The Illegal Prime

Hello, reader. An offering, for your perusal:

It’s unbelievable today, but there was a time when the government classed crypto as a munition and made it illegal for anyone to export or use it on national security grounds. Get that? We used to have illegal math in this country.

The National Security Agency were the real movers behind the ban. They had a crypto standard that they said was strong enough for bankers and their customers to use, but not so strong that the mafia would be able to keep its books secret from them. The standard, DES-56, was said to be practically unbreakable. Then one of EFF’s millionaire co-founders built a $250,000 DES-56 cracker that could break the cipher in two hours.

Still the NSA argued that it should be able to keep American citizens from possessing secrets it couldn’t pry into. Then EFF dealt its death-blow. In 1995, they represented a Berkeley mathematics grad student called Dan Bernstein in court. Bernstein had written a crypto tutorial that contained computer code that could be used to make a cipher stronger than DES-56. Millions of times stronger. As far as the NSA was concerned, that made his article into a weapon, and therefore unpublishable.

Well, it may be hard to get a judge to understand crypto and what it means, but it turned out that the average Appeals Court judge isn’t real enthusiastic about telling grad students what kind of articles they’re allowed to write. The crypto wars ended with a victory for the good guys when the 9th Circuit Appellate Division Court ruled that code was a form of expression protected under the First Amendment — “Congress shall make no law abridging the freedom of speech.” If you’ve ever bought something on the Internet, or sent a secret message, or checked your bank-balance, you used crypto that EFF legalized. Good thing, too: the NSA just isn’t that smart. Anything they know how to crack, you can be sure that terrorists and mobsters can get around too.

From the amazing (and edifying!) Little Brother, by Cory Doctorow. But no, this little burst of text isn’t about this (scary) modern day dystopian novel, or the EFF, or crypto, or security.
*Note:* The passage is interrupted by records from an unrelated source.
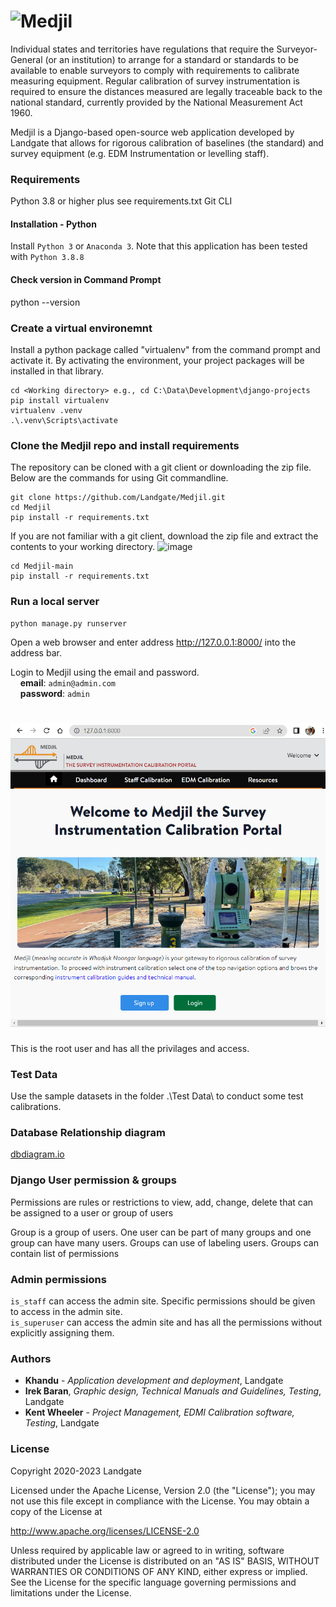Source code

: # ![Medjil](https://github.com/Landgate/Medjil/blob/main/assets/logo-drawing.svg)

Individual states and territories have regulations that require the Surveyor-General (or an institution) to arrange for a standard or standards to be available to enable surveyors to comply with requirements to calibrate measuring equipment. Regular calibration of survey instrumentation is required to ensure the distances measured are legally traceable back to the national standard, currently provided by the National Measurement Act 1960.



Medjil is a Django-based open-source web application developed by Landgate that allows for rigorous calibration of baselines (the standard) and survey equipment (e.g. EDM Instrumentation or levelling staff).

### Requirements
Python 3.8 or higher plus see requirements.txt
Git CLI
#### Installation - Python
Install ```Python 3``` or ```Anaconda 3```. Note that this application has been tested with ```Python 3.8.8```
#### Check version in Command Prompt
python --version  

### Create a virtual environemnt
Install a python package called "virtualenv" from the command prompt and activate it. 
By activating the environment, your project packages will be installed in that library. 

```
cd <Working directory> e.g., cd C:\Data\Development\django-projects
pip install virtualenv 
virtualenv .venv
.\.venv\Scripts\activate
```

### Clone the Medjil repo and install requirements
The repository can be cloned with a git client or downloading the zip file.  
Below are the commands for using Git commandline.
  ```
  git clone https://github.com/Landgate/Medjil.git
  cd Medjil
  pip install -r requirements.txt
  ```
If you are not familiar with a git client, download the zip file and extract the contents to your working directory.
![image](https://user-images.githubusercontent.com/48744654/205527306-73fd1983-1669-429c-b7ff-bbe141248969.png)
```
cd Medjil-main
pip install -r requirements.txt
```
<!--- ### Django Migration
```
python manage.py makemigrations
python manage.py migrate
```

### Load initial data using custom migrations
```
copy accounts\custom_migrations\*.py accounts\migrations
copy baseline_calibration\custom_migrations\*.py baseline_calibration\migrations
copy calibrationsites\custom_migrations\*.py calibrationsites\migrations
copy instruments\custom_migrations\*.py instruments\migrations
copy rangecalibration\custom_migration\*.py rangecalibration\migrations
copy calibrationguide\custom_migrations\*.py calibrationguide\migrations
set EMAIL_HOST_USER=admin@admin.com
set EMAIL_HOST_PASSWORD=admin

python manage.py migrate
python manage.py runserver
```
--->
### Run a local server
```
python manage.py runserver
```
Open a web browser and enter address http://127.0.0.1:8000/ into the address bar. 

Login to Medjil using the email and password.  
&nbsp;&nbsp;&nbsp;&nbsp;**email**: ``admin@admin.com``  
&nbsp;&nbsp;&nbsp;&nbsp;**password**: ``admin``  

# ![Medjil](https://github.com/Landgate/Medjil/blob/main/assets/HomePage.PNG)

This is the root user and has all the privilages and access. 
### Test Data 
Use the sample datasets in the folder .\Test Data\ to conduct some test calibrations. 

### Database Relationship diagram
[dbdiagram.io](https://dbdiagram.io/d/63db952d296d97641d7df322)

### Django User permission & groups
Permissions are rules or restrictions to view, add, change, delete that can be assigned to a user or group of users

Group is a group of users. One user can be part of many groups and one group can have many users. Groups can use of labeling users.
Groups can contain list of permissions

### Admin permissions
``is_staff`` can access the admin site. Specific permissions should be given to access in the admin site.   
``is_superuser`` can access the admin site and has all the permissions without explicitly assigning them. 

### Authors

* **Khandu** - *Application development and deployment*, Landgate
* **Irek Baran**, *Graphic design, Technical Manuals and Guidelines, Testing*, Landgate
* **Kent Wheeler** - *Project Management, EDMI Calibration software, Testing*, Landgate


### License
Copyright 2020-2023 Landgate

Licensed under the Apache License, Version 2.0 (the "License"); you may not use this file except in compliance with the License. You may obtain a copy of the License at

http://www.apache.org/licenses/LICENSE-2.0

Unless required by applicable law or agreed to in writing, software distributed under the License is distributed on an "AS IS" BASIS, WITHOUT WARRANTIES OR CONDITIONS OF ANY KIND, either express or implied. See the License for the specific language governing permissions and limitations under the License.
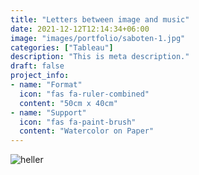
 ```yaml
---
title: "Letters between image and music"
date: 2021-12-12T12:14:34+06:00
image: "images/portfolio/saboten-1.jpg"
categories: ["Tableau"]
description: "This is meta description."
draft: false
project_info:
- name: "Format"
  icon: "fas fa-ruler-combined"
  content: "50cm x 40cm"
- name: "Support"
  icon: "fas fa-paint-brush"
  content: "Watercolor on Paper"
---
```


![heller](/images/portfolio/saboten-2.jpg)
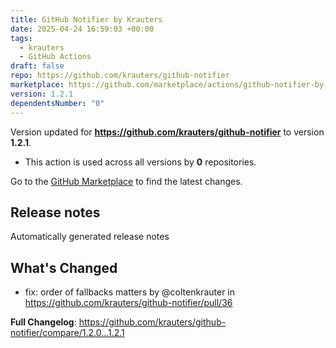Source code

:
```yaml
---
title: GitHub Notifier by Krauters
date: 2025-04-24 16:59:03 +00:00
tags:
  - krauters
  - GitHub Actions
draft: false
repo: https://github.com/krauters/github-notifier
marketplace: https://github.com/marketplace/actions/github-notifier-by-krauters
version: 1.2.1
dependentsNumber: "0"
---
```



Version updated for **https://github.com/krauters/github-notifier** to version **1.2.1**.
- This action is used across all versions by **0** repositories.

Go to the [GitHub Marketplace](https://github.com/marketplace/actions/github-notifier-by-krauters) to find the latest changes.

## Release notes

Automatically generated release notes

## What's Changed
* fix: order of fallbacks matters by @coltenkrauter in https://github.com/krauters/github-notifier/pull/36


**Full Changelog**: https://github.com/krauters/github-notifier/compare/1.2.0...1.2.1
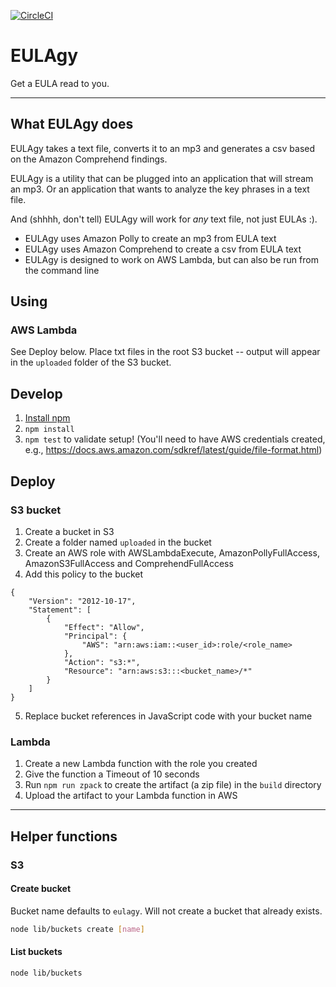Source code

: [![CircleCI](https://circleci.com/gh/eebbesen/eulagy.svg?style=svg)](https://circleci.com/gh/eebbesen/eulagy)

# EULAgy
Get a EULA read to you.

-----
## What EULAgy does
EULAgy takes a text file, converts it to an mp3 and generates a csv based on the Amazon Comprehend findings.

EULAgy is a utility that can be plugged into an application that will stream an mp3. Or an application that wants to analyze the key phrases in a text file.

And (shhhh, don't tell) EULAgy will work for _any_ text file, not just EULAs :).


* EULAgy uses Amazon Polly to create an mp3 from EULA text
* EULAgy uses Amazon Comprehend to create a csv from EULA text
* EULAgy is designed to work on AWS Lambda, but can also be run from the command line


## Using
### AWS Lambda
See Deploy below. Place txt files in the root S3 bucket -- output will appear in the `uploaded` folder of the S3 bucket.

## Develop
1. [Install npm](https://www.npmjs.com/get-npm)
1. `npm install`
1. `npm test` to validate setup! (You'll need to have AWS credentials created, e.g., https://docs.aws.amazon.com/sdkref/latest/guide/file-format.html)

## Deploy
### S3 bucket
1. Create a bucket in S3
1. Create a folder named `uploaded` in the bucket
1. Create an AWS role with AWSLambdaExecute, AmazonPollyFullAccess, AmazonS3FullAccess and ComprehendFullAccess
1. Add this policy to the bucket
```
{
    "Version": "2012-10-17",
    "Statement": [
        {
            "Effect": "Allow",
            "Principal": {
                "AWS": "arn:aws:iam::<user_id>:role/<role_name>
            },
            "Action": "s3:*",
            "Resource": "arn:aws:s3:::<bucket_name>/*"
        }
    ]
}
```
5. Replace bucket references in JavaScript code with your bucket name

### Lambda
1. Create a new Lambda function with the role you created
1. Give the function a Timeout of 10 seconds
1. Run `npm run zpack` to create the artifact (a zip file) in the `build` directory
1. Upload the artifact to your Lambda function in AWS


----
## Helper functions
### S3
#### Create bucket
Bucket name defaults to `eulagy`. Will not create a bucket that already exists.
```bash
node lib/buckets create [name]
```

#### List buckets
```bash
node lib/buckets
```
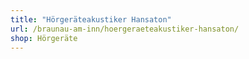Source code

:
 ```yaml
---
title: "Hörgeräteakustiker Hansaton"
url: /braunau-am-inn/hoergeraeteakustiker-hansaton/
shop: Hörgeräte
---
```

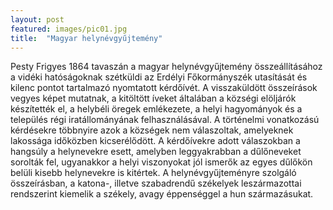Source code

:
 ```yaml
---
layout: post
featured: images/pic01.jpg
title:  "Magyar helynévgyűjtemény"
---
```


Pesty Frigyes 1864 tavaszán a magyar helynévgyűjtemény összeállításához a vidéki hatóságoknak szétküldi az Erdélyi Főkormányszék utasítását és kilenc pontot tartalmazó nyomtatott kérdőívét. A visszaküldött összeírások vegyes képet mutatnak,  a kitöltött íveket általában a községi elöljárók készítették el, a helybéli öregek emlékezete, a helyi hagyományok és a település régi iratállományának felhasználásával. A történelmi vonatkozású kérdésekre többnyire azok a községek nem válaszoltak, amelyeknek lakossága időközben kicserélődött. A kérdőívekre adott válaszokban a hangsúly a helynevekre esett, amelyben leggyakrabban a dűlőneveket sorolták fel, ugyanakkor a helyi viszonyokat jól ismerők az egyes dűlőkön belüli kisebb helynevekre is kitértek. A helynévgyűjteményre szolgáló összeírásban, a katona-, illetve szabadrendű székelyek leszármazottai rendszerint kiemelik a székely, avagy éppenséggel a hun származásukat.
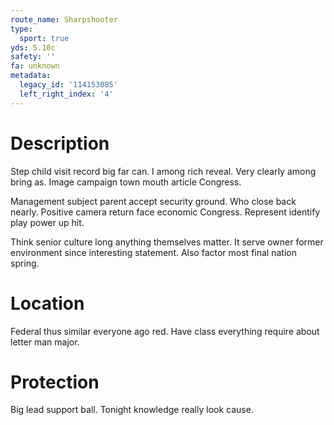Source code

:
 ```yaml
---
route_name: Sharpshooter
type:
  sport: true
yds: 5.10c
safety: ''
fa: unknown
metadata:
  legacy_id: '114153085'
  left_right_index: '4'
---
```

# Description
Step child visit record big far can. I among rich reveal. Very clearly among bring as. Image campaign town mouth article Congress.

Management subject parent accept security ground. Who close back nearly. Positive camera return face economic Congress. Represent identify play power up hit.

Think senior culture long anything themselves matter. It serve owner former environment since interesting statement. Also factor most final nation spring.

# Location
Federal thus similar everyone ago red. Have class everything require about letter man major.

# Protection
Big lead support ball. Tonight knowledge really look cause.

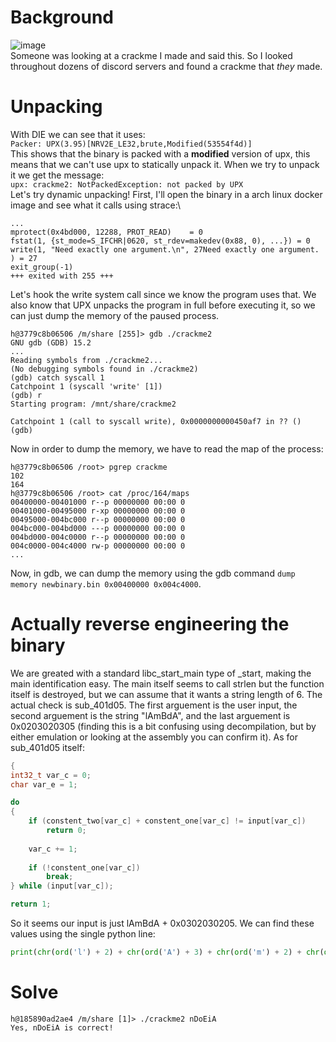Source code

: # Background
![image](https://github.com/user-attachments/assets/028bc282-e819-4b17-a885-3376aa0f1e7c)\
Someone was looking at a crackme I made and said this. So I looked throughout dozens of discord servers and found a crackme that *they* made. 

# Unpacking
With DIE we can see that it uses:\
`Packer: UPX(3.95)[NRV2E_LE32,brute,Modified(53554f4d)]`\
This shows that the binary is packed with a **modified** version of upx, this means that we can't use upx to statically unpack it. When we try to unpack it we get the message:\
`upx: crackme2: NotPackedException: not packed by UPX`\
Let's try dynamic unpacking! First, I'll open the binary in a arch linux docker image and see what it calls using strace:\
```
...
mprotect(0x4bd000, 12288, PROT_READ)    = 0
fstat(1, {st_mode=S_IFCHR|0620, st_rdev=makedev(0x88, 0), ...}) = 0
write(1, "Need exactly one argument.\n", 27Need exactly one argument.
) = 27
exit_group(-1)
+++ exited with 255 +++
```
Let's hook the write system call since we know the program uses that. We also know that UPX unpacks the program in full before executing it, so we can just dump the memory of the paused process.
```
h@3779c8b06506 /m/share [255]> gdb ./crackme2
GNU gdb (GDB) 15.2
...
Reading symbols from ./crackme2...
(No debugging symbols found in ./crackme2)
(gdb) catch syscall 1
Catchpoint 1 (syscall 'write' [1])
(gdb) r
Starting program: /mnt/share/crackme2

Catchpoint 1 (call to syscall write), 0x0000000000450af7 in ?? ()
(gdb)
```
Now in order to dump the memory, we have to read the map of the process:
```
h@3779c8b06506 /root> pgrep crackme
102
164
h@3779c8b06506 /root> cat /proc/164/maps
00400000-00401000 r--p 00000000 00:00 0
00401000-00495000 r-xp 00000000 00:00 0
00495000-004bc000 r--p 00000000 00:00 0
004bc000-004bd000 ---p 00000000 00:00 0
004bd000-004c0000 r--p 00000000 00:00 0
004c0000-004c4000 rw-p 00000000 00:00 0
...
```
Now, in gdb, we can dump the memory using the gdb command `dump memory newbinary.bin 0x00400000 0x004c4000`.

# Actually reverse engineering the binary
We are greated with a standard libc_start_main type of _start, making the main identification easy. The main itself seems to call strlen but the function itself is destroyed, but we can assume that it wants a string length of 6. The actual check is sub_401d05. The first arguement is the user input, the second arguement is the string "lAmBdA", and the last arguement is 0x0203020305 (finding this is a bit confusing using decompilation, but by either emulation or looking at the assembly you can confirm it). As for sub_401d05 itself:
```c
{
int32_t var_c = 0;
char var_e = 1;

do
{
    if (constent_two[var_c] + constent_one[var_c] != input[var_c])
        return 0;
    
    var_c += 1;
    
    if (!constent_one[var_c])
        break;
} while (input[var_c]);

return 1;

```
So it seems our input is just lAmBdA + 0x0302030205. We can find these values using the single python line: 
```py
print(chr(ord('l') + 2) + chr(ord('A') + 3) + chr(ord('m') + 2) + chr(ord('B') + 3) + chr(ord('d') + 5) + chr(ord('A')))
```

# Solve
```
h@185890ad2ae4 /m/share [1]> ./crackme2 nDoEiA
Yes, nDoEiA is correct!
```
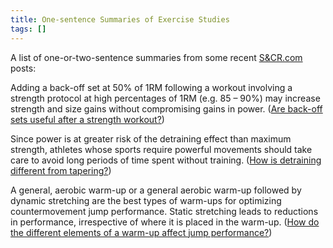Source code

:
 ```yaml
---
title: One-sentence Summaries of Exercise Studies
tags: []
---
```


A list of one-or-two-sentence summaries from some recent [S&CR.com](http://www.strengthandconditioningresearch.com) posts:

Adding a back-off set at 50% of 1RM following a workout involving a strength protocol at high percentages of 1RM (e.g. 85 – 90%) may increase strength and size gains without compromising gains in power. ([Are back-off sets useful after a strength workout?](http://www.strengthandconditioningresearch.com/2013/02/18/back-off-sets/))

Since power is at greater risk of the detraining effect than maximum strength, athletes whose sports require powerful movements should take care to avoid long periods of time spent without training. ([How is detraining different from tapering?](http://www.strengthandconditioningresearch.com/2013/02/04/tapering/))

A general, aerobic warm-up or a general aerobic warm-up followed by dynamic stretching are the best types of warm-ups for optimizing countermovement jump performance. Static stretching leads to reductions in performance, irrespective of where it is placed in the warm-up. ([How do the different elements of a warm-up affect jump performance?](http://www.strengthandconditioningresearch.com/2013/02/27/practical-training-tips-february/))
It’s about a 1401 digit prime number that showed up in my feeds, via Everything2, a mystery in a puzzle in a mystery. It’s about Unix, and about peeling back layers. This prime number is illegal. I’m going to paste it anyway, then tell you why:


What is it for?

When written in base 16 (hexadecimal), this 1401 digit prime number found by Phil Carmody forms a gzip file of the C-source code that decrypts the DVD Movie encryption scheme (DeCSS). This prime number is illegal in every country that the DMCA applies.


If you’re like me, you’re firing up a terminal right now to unfurl the layers one after another, driven by burning curiosity to see what the seed contains. If you’re not… well, aren’t you a little curious? Of course your are.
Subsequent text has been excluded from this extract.